**Directions for this task**
Only the number is wanted: count the lines in the data with "Invoke" in them.

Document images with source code
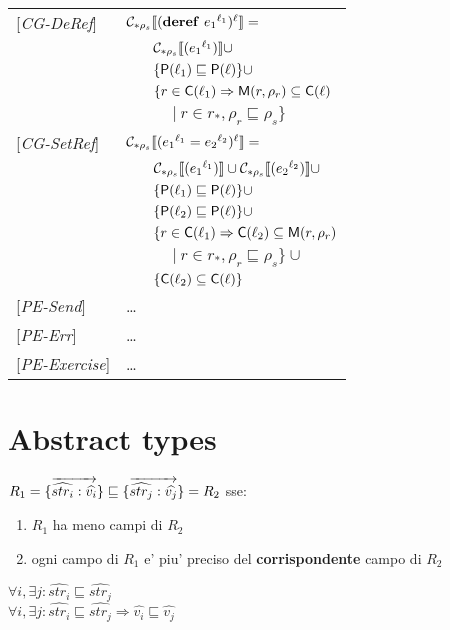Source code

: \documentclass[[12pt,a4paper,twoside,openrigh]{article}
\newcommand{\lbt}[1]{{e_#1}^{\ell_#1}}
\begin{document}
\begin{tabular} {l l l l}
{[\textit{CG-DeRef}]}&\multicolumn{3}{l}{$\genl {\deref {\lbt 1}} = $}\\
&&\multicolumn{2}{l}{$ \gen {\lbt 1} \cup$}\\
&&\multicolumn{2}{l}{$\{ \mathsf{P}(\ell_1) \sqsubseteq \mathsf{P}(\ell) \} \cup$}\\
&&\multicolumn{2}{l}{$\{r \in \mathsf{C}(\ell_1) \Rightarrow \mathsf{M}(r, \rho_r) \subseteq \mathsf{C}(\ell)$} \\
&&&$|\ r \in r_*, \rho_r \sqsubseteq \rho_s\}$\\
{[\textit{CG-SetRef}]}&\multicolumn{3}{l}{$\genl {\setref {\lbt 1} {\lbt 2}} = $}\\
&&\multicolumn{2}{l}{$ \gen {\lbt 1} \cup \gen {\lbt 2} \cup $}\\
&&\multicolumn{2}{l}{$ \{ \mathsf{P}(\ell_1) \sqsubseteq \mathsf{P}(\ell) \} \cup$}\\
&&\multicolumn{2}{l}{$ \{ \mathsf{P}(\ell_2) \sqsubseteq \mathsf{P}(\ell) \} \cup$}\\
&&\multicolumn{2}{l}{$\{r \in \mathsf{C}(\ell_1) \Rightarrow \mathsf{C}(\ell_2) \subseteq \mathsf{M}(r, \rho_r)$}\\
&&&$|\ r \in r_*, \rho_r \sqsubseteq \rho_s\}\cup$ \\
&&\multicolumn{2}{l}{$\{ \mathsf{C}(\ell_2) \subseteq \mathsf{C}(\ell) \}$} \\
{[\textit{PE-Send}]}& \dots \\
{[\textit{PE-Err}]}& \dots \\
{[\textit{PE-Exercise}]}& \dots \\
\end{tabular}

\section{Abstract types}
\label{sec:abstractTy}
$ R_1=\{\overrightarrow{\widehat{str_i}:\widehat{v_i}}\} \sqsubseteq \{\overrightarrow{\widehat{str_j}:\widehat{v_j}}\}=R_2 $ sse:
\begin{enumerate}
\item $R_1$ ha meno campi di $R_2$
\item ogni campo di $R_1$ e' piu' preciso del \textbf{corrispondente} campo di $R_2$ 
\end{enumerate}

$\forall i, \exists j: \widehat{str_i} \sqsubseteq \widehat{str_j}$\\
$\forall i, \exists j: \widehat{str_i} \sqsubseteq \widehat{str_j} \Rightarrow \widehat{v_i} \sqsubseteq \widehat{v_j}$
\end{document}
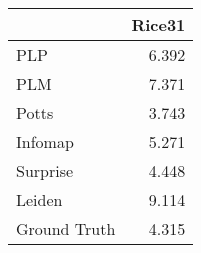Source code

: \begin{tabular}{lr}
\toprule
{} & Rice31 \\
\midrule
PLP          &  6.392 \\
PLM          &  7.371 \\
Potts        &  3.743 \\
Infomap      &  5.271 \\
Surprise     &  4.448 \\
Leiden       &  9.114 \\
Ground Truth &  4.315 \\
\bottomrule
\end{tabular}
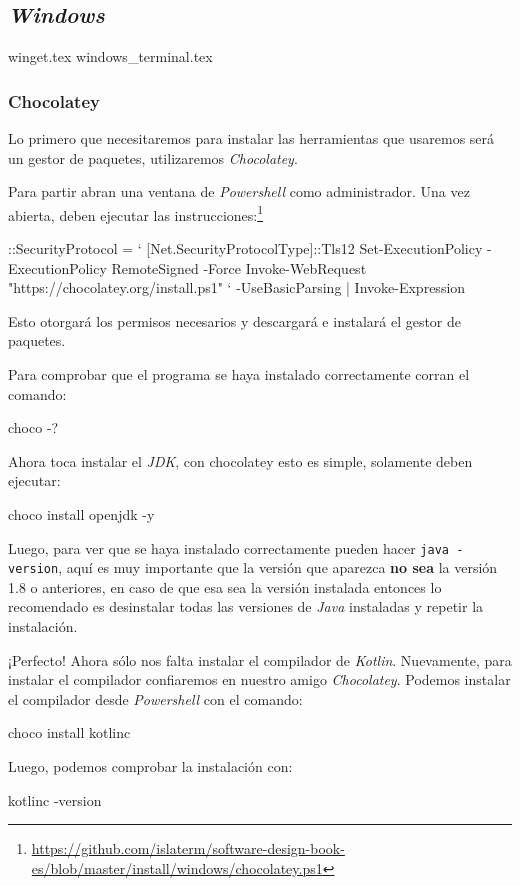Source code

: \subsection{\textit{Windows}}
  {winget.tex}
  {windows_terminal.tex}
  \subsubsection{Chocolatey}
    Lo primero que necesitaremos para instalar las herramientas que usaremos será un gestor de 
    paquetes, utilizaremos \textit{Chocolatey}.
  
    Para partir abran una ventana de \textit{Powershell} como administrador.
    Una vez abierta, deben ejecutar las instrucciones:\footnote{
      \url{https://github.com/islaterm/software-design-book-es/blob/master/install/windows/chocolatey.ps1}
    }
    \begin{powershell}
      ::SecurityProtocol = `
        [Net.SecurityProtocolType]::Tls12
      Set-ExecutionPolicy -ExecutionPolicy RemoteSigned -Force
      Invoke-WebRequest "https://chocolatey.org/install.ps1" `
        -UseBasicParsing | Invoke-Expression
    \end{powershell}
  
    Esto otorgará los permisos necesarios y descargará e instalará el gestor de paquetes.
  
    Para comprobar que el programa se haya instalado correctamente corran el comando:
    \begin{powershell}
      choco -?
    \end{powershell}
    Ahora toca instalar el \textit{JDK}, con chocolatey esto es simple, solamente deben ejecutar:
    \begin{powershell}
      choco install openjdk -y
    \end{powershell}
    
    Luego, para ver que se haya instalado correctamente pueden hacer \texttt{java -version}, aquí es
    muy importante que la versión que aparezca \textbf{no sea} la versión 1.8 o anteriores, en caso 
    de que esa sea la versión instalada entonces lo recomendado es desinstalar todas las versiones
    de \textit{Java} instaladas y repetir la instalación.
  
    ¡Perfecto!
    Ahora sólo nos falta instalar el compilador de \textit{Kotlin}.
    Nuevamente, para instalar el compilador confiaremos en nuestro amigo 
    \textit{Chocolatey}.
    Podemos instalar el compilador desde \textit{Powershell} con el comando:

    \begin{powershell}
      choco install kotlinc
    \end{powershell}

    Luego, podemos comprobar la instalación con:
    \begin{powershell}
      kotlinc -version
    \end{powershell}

**Result of the exercise**
2